La jet-set qui a «fait» Marrakech migrerait discrètement vers Tanger. Les salons adorent ce genre d’histoire. Ils ajoutent qu’il «faut suivre le wali Hassad à la trace pour faire de bonnes affaires». Il y a peut-être un avertissement dans ces ragots: n’y a-t-il pas une bulle spéculative à Marrakech? La magie de Marrakech va-t-elle durer? peut-elle durer? quels sont les ingrédients de sa durabilité?
En fait Marrakech se développe toute seule sur sa propre lancée. «Elle n’a pas besoin de plan de développement», disent en cœur et depuis longtemps toute une partie des professionnels locaux relayés par une partie des autorités locales. L’autre partie des professionnels et des autorités locales développent exactement le point de vue opposé à partir du même constat : «puisque Marrakech se développe toute seule, il faut un plan très précis pour que ce développement ne se retourne pas contre la ville et qu’un jour le produit Marrakech ne soit bradé».
Valeur aujourd’hui, Marrakech «est en train de préparer un plan», ce qui revient à ne pas en avoir tout en satisfaisant les tenants du plan. Il n’y pas de solution toute prête car le programme de développement touristique est de fait un programme d’aménagement du territoire, sans que cela ait été dit clairement. C’est le premier niveau du problème de pilotage que pose la Vision 2010. Mais il y en a d’autres que devront éclaircir, autant que faire se peut, les Assises nationales d’Agadir les 9 et 10 décembre. Cela tombe bien, les assises nationales sont faites pour vider les querelles maroco-marocaines avant les Assises internationales (le 3 mars prochain à Fès). A ce moment-là il faudra s’être mis d’accord et marcher comme un seul homme.
La question du pilotage est exactement la question qui fâche et ce n’est pas pour rien que depuis le démarrage de «Vision 2010» tout le monde a évité de mettre ce sujet au programme d’une des assises.

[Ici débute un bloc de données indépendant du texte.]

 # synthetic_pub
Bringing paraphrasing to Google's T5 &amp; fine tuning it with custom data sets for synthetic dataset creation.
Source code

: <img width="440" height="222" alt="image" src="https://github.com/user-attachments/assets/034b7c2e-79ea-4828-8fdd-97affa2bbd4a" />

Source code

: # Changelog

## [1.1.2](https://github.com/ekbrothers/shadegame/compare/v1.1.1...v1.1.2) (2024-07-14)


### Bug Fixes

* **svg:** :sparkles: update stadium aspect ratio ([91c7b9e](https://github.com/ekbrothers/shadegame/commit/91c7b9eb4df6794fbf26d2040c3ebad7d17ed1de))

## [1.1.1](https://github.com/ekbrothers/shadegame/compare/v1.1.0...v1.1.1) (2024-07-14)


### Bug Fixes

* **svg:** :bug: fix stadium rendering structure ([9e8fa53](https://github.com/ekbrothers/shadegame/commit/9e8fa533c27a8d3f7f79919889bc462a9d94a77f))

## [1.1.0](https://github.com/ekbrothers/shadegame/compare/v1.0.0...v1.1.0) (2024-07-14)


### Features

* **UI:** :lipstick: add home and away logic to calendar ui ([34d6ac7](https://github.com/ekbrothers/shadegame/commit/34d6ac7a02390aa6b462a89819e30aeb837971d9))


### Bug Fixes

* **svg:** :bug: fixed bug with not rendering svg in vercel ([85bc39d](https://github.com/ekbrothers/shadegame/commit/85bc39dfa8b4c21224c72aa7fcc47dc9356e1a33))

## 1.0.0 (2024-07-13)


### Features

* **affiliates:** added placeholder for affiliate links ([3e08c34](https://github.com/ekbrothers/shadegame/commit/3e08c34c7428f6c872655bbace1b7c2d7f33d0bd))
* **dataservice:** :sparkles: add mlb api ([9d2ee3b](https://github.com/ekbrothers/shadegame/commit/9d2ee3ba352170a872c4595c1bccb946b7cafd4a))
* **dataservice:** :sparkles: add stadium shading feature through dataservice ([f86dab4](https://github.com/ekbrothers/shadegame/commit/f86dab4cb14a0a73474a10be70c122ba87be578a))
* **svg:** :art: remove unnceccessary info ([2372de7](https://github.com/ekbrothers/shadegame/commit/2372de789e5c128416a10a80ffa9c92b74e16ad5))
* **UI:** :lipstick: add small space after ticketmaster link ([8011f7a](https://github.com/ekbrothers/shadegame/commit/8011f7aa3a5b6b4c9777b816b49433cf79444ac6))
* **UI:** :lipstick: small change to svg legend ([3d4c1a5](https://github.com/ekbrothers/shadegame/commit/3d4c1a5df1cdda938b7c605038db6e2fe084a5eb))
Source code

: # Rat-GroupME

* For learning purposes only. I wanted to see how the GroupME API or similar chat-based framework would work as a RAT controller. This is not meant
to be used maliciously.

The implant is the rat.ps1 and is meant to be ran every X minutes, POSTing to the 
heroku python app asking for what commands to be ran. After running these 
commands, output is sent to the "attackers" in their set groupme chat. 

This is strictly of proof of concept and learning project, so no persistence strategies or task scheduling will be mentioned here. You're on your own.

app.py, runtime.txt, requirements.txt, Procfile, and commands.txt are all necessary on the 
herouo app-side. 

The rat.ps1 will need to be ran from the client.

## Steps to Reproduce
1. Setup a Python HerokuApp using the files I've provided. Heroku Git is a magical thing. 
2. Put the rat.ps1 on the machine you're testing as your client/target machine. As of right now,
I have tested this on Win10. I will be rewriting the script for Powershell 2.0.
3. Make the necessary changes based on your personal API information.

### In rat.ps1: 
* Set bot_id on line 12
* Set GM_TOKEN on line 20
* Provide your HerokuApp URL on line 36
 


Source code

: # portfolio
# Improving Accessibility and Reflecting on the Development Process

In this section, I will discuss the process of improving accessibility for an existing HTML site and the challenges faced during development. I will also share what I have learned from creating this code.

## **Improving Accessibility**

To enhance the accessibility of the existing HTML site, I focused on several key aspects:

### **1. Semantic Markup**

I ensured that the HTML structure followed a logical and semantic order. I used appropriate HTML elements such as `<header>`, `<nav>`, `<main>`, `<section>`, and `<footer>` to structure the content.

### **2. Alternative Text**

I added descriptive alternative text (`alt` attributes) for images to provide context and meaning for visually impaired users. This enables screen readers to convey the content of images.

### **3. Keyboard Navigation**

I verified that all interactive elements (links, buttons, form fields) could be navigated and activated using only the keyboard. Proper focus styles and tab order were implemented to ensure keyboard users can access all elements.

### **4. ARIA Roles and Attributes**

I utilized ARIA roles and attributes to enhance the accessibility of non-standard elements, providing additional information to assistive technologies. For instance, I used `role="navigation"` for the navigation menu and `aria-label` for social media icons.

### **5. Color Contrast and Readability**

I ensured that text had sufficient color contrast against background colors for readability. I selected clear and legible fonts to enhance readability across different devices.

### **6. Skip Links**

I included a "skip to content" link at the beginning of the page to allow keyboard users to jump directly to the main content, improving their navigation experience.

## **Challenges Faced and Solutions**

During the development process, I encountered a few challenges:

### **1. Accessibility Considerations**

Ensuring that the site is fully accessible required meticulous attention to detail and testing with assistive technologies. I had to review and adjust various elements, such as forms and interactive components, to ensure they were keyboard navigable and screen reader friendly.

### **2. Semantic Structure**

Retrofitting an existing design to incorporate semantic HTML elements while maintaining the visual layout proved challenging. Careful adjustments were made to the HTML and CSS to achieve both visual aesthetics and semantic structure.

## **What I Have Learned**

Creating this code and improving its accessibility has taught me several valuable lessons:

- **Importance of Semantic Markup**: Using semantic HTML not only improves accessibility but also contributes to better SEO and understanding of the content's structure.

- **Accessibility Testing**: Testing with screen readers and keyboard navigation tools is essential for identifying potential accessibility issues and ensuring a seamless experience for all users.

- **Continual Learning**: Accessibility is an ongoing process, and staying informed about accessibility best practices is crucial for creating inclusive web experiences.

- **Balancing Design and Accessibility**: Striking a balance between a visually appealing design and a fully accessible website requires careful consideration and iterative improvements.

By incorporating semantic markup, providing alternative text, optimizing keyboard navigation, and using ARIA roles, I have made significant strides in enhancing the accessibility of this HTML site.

Ce ne sont pas des questions faciles. En effet, le tourisme s’imbrique dans la société marocaine, la politique touristique, elle, s’imbrique dans la politique tout court, pas seulement dans la politique économique. Par exemple, sont laissées dans le flou les questions des pouvoirs respectifs des walis, des maires et des Conseils régionaux du tourisme, des relations que chacun de ces acteurs entretient avec l’Etat. Et puis il y a des questions tabous: le gouvernement et le ministre du Tourisme ont engagé leur responsabilité politique sur les «10 millions de touristes en 2010». Ne risquent-ils pas de faire de la quantité à la place de la qualité? Et inversement, ceux qui veulent faire cette fameuse qualité, ne cachent-ils pas sous cette référence l’envie de fermer le secteur aux nouveaux arrivants?
Bonne question…
Et les RH ?
Aux assises, le deuxième sujet, avant le très à la mode «tourisme durable» (qui sera traité le dimanche 10 décembre) porte sur les ressources humaines. La question est simple, la réponse ne l’est pas: mais pourquoi donc personnes n’est content, ni les clients qui trouvent le personnel gentil mais pas assez professionnel, les employés qui trouvent que les patrons sont des exploiteurs sans vision à long terme et les patron qui disent qu’ils ne trouvent personne à la hauteur des métiers du tourisme. Tout le monde a raison. Le tourisme n’attire pas assez les jeunes à potentiel car ils ne voient pas où sont les carrières possibles, les patrons sous-payent leur collaborateurs car «ils faut tout leur apprendre». Pourtant, le secteur va droit dans le mur s’il ne réagit pas à toute vitesse et intelligemment au goulot d’étranglement qui se présente sur les ressources humaines.